What to produce: Look below for the line that has "draft = false"; output exactly from it through the line that has "7. Download it", and leave the pictures out.

=== Begin Enclosure ===

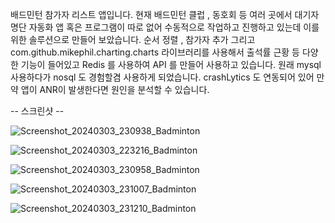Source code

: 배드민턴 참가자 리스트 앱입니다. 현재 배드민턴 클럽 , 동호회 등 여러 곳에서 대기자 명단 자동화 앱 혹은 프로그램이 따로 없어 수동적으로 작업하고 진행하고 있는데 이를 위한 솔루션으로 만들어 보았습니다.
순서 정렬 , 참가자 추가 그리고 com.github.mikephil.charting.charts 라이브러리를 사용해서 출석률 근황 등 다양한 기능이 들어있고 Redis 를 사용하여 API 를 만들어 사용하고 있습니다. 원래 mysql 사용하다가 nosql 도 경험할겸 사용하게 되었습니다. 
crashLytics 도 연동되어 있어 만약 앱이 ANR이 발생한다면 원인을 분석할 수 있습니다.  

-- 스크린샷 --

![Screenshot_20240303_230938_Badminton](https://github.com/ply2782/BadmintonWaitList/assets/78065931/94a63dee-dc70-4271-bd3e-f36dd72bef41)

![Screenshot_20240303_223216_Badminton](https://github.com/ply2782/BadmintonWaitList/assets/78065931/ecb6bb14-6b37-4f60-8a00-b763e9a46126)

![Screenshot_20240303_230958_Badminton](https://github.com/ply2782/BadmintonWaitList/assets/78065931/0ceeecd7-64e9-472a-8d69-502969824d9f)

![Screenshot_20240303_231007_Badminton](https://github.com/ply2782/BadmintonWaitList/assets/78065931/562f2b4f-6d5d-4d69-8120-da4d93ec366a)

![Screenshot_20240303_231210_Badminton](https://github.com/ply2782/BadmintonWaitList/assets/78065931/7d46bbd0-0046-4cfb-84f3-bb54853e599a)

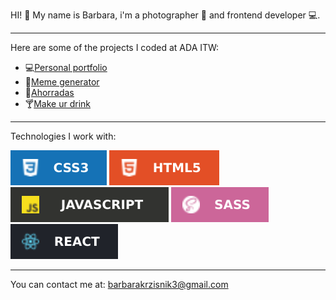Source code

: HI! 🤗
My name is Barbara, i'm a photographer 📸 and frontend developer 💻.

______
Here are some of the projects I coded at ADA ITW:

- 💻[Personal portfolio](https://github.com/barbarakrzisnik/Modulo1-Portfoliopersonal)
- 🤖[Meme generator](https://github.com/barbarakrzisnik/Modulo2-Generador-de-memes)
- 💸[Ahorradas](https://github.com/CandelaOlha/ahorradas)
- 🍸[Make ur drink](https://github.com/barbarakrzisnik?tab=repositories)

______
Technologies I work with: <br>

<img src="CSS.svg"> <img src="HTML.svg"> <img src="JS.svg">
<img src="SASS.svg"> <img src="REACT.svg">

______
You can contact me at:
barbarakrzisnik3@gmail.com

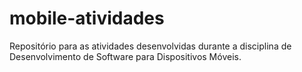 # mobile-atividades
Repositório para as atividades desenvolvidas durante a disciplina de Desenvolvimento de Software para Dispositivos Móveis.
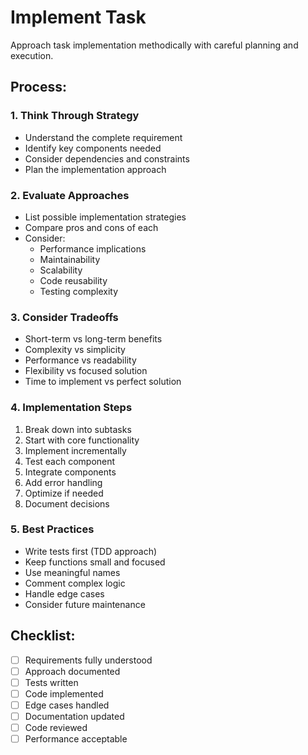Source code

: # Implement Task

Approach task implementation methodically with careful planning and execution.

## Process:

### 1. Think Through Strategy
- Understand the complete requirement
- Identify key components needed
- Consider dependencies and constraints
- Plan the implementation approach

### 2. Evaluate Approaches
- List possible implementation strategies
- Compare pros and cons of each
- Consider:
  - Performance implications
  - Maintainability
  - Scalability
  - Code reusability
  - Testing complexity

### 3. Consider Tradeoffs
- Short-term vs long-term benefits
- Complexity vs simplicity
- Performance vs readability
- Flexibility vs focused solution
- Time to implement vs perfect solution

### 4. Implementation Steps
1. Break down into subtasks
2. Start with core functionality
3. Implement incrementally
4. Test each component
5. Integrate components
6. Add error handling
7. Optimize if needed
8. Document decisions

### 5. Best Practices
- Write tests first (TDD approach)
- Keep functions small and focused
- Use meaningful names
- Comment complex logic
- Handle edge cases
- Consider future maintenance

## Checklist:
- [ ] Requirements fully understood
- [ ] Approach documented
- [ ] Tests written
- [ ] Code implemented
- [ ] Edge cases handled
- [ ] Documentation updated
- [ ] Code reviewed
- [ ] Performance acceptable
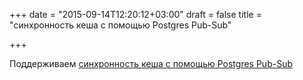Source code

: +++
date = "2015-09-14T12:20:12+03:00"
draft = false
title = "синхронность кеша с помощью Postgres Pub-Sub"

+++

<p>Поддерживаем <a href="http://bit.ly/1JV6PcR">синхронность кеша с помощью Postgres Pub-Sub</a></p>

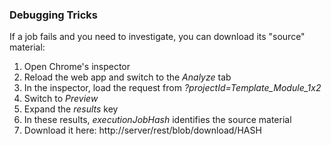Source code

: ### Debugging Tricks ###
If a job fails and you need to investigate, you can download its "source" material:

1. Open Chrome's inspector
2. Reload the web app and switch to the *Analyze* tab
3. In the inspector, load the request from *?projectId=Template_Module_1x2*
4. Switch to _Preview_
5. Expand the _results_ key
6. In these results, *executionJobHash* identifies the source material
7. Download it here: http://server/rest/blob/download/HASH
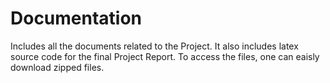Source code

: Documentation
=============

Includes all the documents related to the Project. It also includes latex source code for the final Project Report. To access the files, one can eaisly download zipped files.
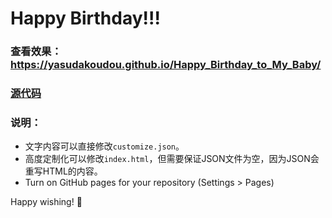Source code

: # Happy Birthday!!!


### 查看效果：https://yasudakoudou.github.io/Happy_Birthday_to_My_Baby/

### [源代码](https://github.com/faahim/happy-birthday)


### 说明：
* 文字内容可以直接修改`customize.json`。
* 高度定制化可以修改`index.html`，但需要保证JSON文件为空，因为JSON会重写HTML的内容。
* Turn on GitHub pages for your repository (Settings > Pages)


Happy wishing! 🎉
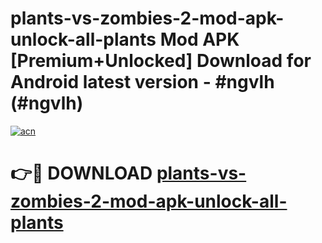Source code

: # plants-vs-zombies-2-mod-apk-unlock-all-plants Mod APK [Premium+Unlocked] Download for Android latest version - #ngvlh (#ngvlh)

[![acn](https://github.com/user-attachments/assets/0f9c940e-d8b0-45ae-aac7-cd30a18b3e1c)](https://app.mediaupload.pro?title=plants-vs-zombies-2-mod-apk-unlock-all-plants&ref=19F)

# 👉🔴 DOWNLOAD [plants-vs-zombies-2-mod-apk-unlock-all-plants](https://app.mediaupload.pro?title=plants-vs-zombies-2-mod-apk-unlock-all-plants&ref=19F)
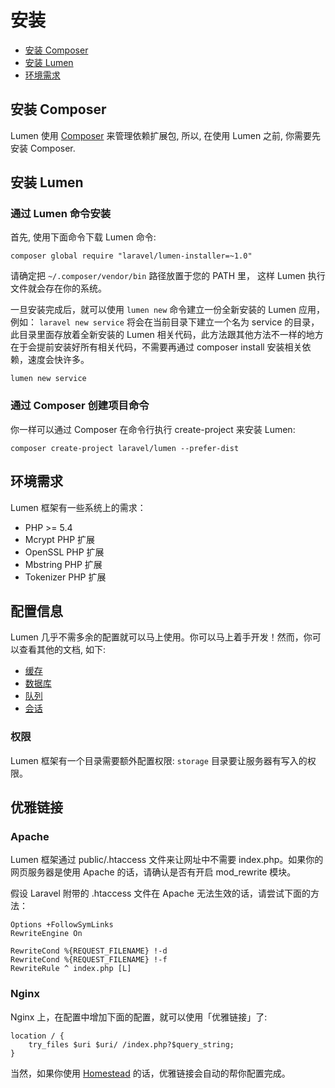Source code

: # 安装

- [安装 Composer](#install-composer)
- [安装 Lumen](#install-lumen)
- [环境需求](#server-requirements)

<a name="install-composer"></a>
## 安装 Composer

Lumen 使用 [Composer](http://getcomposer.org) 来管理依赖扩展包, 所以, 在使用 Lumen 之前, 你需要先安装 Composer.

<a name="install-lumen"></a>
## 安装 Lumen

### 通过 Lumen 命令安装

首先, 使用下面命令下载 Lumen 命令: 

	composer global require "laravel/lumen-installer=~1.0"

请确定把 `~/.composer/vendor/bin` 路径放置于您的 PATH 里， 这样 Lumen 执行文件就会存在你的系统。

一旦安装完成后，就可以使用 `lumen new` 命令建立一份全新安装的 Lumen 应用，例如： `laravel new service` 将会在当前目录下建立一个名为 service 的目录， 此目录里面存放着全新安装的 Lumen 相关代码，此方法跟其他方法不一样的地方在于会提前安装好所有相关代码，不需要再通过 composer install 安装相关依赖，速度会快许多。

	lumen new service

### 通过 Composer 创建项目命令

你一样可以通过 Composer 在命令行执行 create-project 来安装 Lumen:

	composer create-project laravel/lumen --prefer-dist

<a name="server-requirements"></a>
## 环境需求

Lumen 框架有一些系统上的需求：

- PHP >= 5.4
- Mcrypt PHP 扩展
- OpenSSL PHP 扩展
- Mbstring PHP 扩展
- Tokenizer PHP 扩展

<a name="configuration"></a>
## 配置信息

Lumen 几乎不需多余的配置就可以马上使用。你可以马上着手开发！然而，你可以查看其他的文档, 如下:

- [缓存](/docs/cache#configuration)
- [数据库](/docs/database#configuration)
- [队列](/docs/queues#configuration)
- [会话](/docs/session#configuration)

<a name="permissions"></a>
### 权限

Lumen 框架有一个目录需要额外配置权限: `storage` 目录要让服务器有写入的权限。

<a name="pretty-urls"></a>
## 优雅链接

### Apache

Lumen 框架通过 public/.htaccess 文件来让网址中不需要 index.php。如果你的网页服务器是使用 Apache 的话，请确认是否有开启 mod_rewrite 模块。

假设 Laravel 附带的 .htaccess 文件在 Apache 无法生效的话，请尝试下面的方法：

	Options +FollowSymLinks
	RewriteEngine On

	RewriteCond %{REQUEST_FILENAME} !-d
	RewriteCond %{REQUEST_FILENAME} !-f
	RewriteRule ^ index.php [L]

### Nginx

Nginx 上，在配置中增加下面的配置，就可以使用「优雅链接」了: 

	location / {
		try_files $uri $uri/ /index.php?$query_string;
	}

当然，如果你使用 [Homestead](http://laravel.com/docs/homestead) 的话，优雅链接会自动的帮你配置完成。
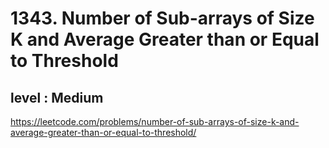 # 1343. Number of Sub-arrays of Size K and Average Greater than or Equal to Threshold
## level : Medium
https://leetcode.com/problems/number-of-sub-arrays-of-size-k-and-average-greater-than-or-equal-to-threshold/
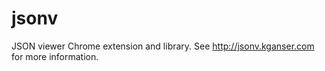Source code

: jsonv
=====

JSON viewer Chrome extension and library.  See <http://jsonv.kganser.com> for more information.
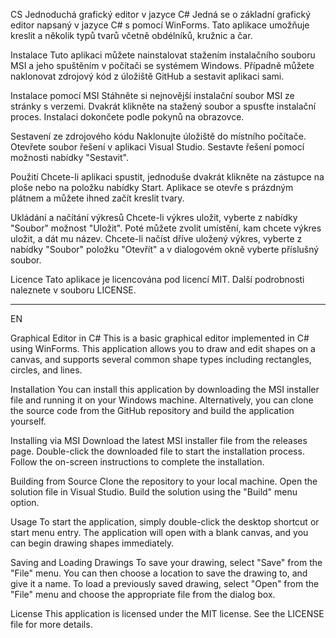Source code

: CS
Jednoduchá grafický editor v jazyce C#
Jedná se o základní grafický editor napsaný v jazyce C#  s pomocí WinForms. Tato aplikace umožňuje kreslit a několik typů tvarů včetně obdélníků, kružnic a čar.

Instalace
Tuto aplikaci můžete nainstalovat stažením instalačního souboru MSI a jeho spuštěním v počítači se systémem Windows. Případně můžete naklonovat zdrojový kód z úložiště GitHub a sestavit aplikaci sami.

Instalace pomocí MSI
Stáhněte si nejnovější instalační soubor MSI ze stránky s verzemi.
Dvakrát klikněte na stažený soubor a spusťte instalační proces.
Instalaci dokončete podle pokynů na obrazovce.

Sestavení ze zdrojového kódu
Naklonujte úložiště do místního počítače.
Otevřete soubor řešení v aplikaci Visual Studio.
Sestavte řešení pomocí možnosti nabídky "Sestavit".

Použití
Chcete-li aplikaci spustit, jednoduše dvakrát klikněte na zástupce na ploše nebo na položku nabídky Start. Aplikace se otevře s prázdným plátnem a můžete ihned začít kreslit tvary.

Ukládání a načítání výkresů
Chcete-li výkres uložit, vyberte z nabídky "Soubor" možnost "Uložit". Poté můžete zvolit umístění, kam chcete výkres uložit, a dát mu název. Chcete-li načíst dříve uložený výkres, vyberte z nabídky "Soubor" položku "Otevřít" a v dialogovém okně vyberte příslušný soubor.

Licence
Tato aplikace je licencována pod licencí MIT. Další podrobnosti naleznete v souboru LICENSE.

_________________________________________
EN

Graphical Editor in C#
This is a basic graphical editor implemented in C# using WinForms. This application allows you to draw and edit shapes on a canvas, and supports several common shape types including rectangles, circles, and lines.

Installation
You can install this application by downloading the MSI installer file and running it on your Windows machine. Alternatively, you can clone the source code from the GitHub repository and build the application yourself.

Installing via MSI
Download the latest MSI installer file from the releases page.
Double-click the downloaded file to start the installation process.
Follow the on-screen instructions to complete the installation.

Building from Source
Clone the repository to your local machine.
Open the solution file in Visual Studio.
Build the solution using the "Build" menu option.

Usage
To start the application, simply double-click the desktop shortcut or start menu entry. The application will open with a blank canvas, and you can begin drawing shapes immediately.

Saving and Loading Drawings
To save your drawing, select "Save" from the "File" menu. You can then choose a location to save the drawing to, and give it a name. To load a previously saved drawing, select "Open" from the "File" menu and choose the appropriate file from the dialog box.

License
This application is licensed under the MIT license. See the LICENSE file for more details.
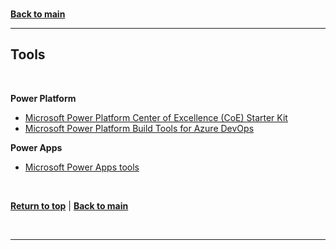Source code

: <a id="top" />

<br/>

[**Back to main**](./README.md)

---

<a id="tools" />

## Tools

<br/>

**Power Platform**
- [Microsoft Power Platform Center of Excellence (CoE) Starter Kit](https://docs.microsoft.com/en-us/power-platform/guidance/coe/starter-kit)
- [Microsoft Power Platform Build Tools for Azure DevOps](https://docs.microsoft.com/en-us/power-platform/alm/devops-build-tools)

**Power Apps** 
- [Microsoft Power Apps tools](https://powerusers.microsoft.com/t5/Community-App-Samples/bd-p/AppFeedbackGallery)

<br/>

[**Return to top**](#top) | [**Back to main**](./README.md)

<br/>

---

=== End Enclosure ===

Solved exercise:
draft = false
title = "синхронность кеша с помощью Postgres Pub-Sub"

+++

<p>Поддерживаем <a href="http://bit.ly/1JV6PcR">синхронность кеша с помощью Postgres Pub-Sub</a></p>

Source code

: ### Debugging Tricks ###
If a job fails and you need to investigate, you can download its "source" material:

1. Open Chrome's inspector
2. Reload the web app and switch to the *Analyze* tab
3. In the inspector, load the request from *?projectId=Template_Module_1x2*
4. Switch to _Preview_
5. Expand the _results_ key
6. In these results, *executionJobHash* identifies the source material
7. Download it here: http://server/rest/blob/download/HASH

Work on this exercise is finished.